Power Play: AOL Acquires Advertising.com

America Online has swooped in to acquire Advertising.com for $435 million in cash just as the online advertising sector moves aggressively toward audience segmentation and pay-for-performance deals. The Time Warner unit's acquisition of the online ad network will enable it to deliver ads well beyond the confines of its own network to the Web at large. The goal of the deal would appear to position AOL as an online network force a la Google or Yahoo!'s Overture in paid search.

The purchase of Advertising.com is AOL's first major acquisition since the dot-com bust of 2000. According to the company, the deal increases AOL's ad audience to 140 million uniques per month. Advertising.com will also offer AOL new ad technologies, including behavioral targeting and online video commercials. AOL has traditionally focused on search and cost per thousand-based (CPM) transactions, and has had difficulty accepting rich media formats. As properties on its network segue to HTML and it brings more broadband programming to market, AOL will use Advertising.com to deliver and target an array of rich media and broadband video ads.

In recent years, the Dulles, Va.-based company has struggled with advertising sales. Ad revenue fell 40 percent in 2003 and 5 percent year-over-year in the first quarter due to economic conditions in the ad market, and the ongoing burn-off of so-called "backlog" multi-year ad deals.

In a conference call with the media and Wall Street analysts on Thursday, AOL Chairman Jonathan Miller said that the acquisition of Advertising.com, coupled with the resurgence of the online advertising industry and the demand for targeting technologies will aid the company's turnaround. He added that Advertising.com will continue to operate as a stand-alone entity much like Yahoo! and its search services provider Overture.

Advertising.com mainly buys CPM inventory from Web publishers, search engines, and email publishers, and resells that inventory on a cost-per-acquisition or pay-for-performance basis. It works with nearly 800 advertisers and 1,500 publishers. Its network reaches 110 million people each month, or 70 percent of the U.S. Internet population, which makes it the largest third-party advertising network on the Internet, according to comScore MediaMetrix.

Advertising.com CEO Scott Ferber noted that the company had filed for an initial public offering, but decided to pursue an acquisition after it was approached by AOL. "Now we will become bigger, faster," Ferber said.

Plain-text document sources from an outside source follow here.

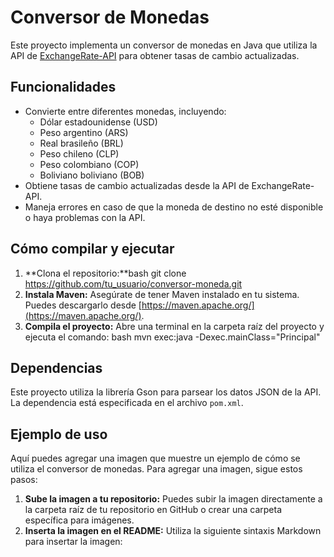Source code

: # Conversor de Monedas

Este proyecto implementa un conversor de monedas en Java que utiliza la API de [ExchangeRate-API](https://www.exchangerate-api.com/) para obtener tasas de cambio actualizadas.

## Funcionalidades

* Convierte entre diferentes monedas, incluyendo:
    * Dólar estadounidense (USD)
    * Peso argentino (ARS)
    * Real brasileño (BRL)
    * Peso chileno (CLP)
    * Peso colombiano (COP)
    * Boliviano boliviano (BOB)
* Obtiene tasas de cambio actualizadas desde la API de ExchangeRate-API.
* Maneja errores en caso de que la moneda de destino no esté disponible o haya problemas con la API.

## Cómo compilar y ejecutar

1. **Clona el repositorio:**bash git clone https://github.com/tu_usuario/conversor-moneda.git
2. **Instala Maven:** Asegúrate de tener Maven instalado en tu sistema. Puedes descargarlo desde [https://maven.apache.org/](https://maven.apache.org/).
3. **Compila el proyecto:** Abre una terminal en la carpeta raíz del proyecto y ejecuta el comando: bash mvn exec:java -Dexec.mainClass="Principal"
## Dependencias

Este proyecto utiliza la librería Gson para parsear los datos JSON de la API. La dependencia está especificada en el archivo `pom.xml`.

## Ejemplo de uso

Aquí puedes agregar una imagen que muestre un ejemplo de cómo se utiliza el conversor de monedas. Para agregar una imagen, sigue estos pasos:

1. **Sube la imagen a tu repositorio:** Puedes subir la imagen directamente a la carpeta raíz de tu repositorio en GitHub o crear una carpeta específica para imágenes.
2. **Inserta la imagen en el README:** Utiliza la siguiente sintaxis Markdown para insertar la imagen:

Wall Street analysts seem to agree that the acquisition is a good move for AOL. "We believe it sends a very important signal regarding [Time Warner's] willingness to invest in the AOL business, especially the high growth/high margin advertising segment, Merrill Lynch first vice president Jessica Reif Cohen said in a report. "We applaud the decision to invest in this strategic/advertising-based business, and believe investors will embrace this as a means to unlock value from the AOL segment."

In his report, CIBC World Markets CFA Michael Gallant said: "This is a smart acquisition, in our view, as it moves AOL deeper into the pay-for-performance area of visual online advertising--the fastest growing area of online advertising besides paid search." Gallant also added that the price, which might seem high, was "reasonable, in our view, given that Advertising.com is the leading company in a burgeoning growth area in pay-for-performance-based deals in visual advertising."

In 2003, Advertising.com's revenue was 132 million, an increase of 80 percent over the previous year.

CEO Scott Ferber noted that Advertising.com typically competes with ValueClick and 24/7 Real Media. He said that Advertising.com is more focused on cost-per-acquisition than its competitors. However, 24/7 and ValueClick each aggregate publishers' web inventory and sell it to advertisers, like Advertising.com.

David Yovanno, general manager of ValueClick's U.S. Media Division, noted that there are several similarities between the AOL-Advertising.com deal and Yahoo!'s acquisition of Overture in 2003. Overture had lucrative partnerships with competitor MSN after its purchase, and while it maintained a partnership with MSN after the Yahoo! acquisition, the deal unraveled over time. According to Yovanno, Advertising.com finds itself in a similar situation, as it has outstanding deals with MSN and Yahoo!, which could have an adverse impact on the company's revenue.

Yovanno noted that his other concern with the deal is the fact that it is entirely cash-based, which leaves little incentive for Advertising.com executives to stay with the company after the acquisition is finalized.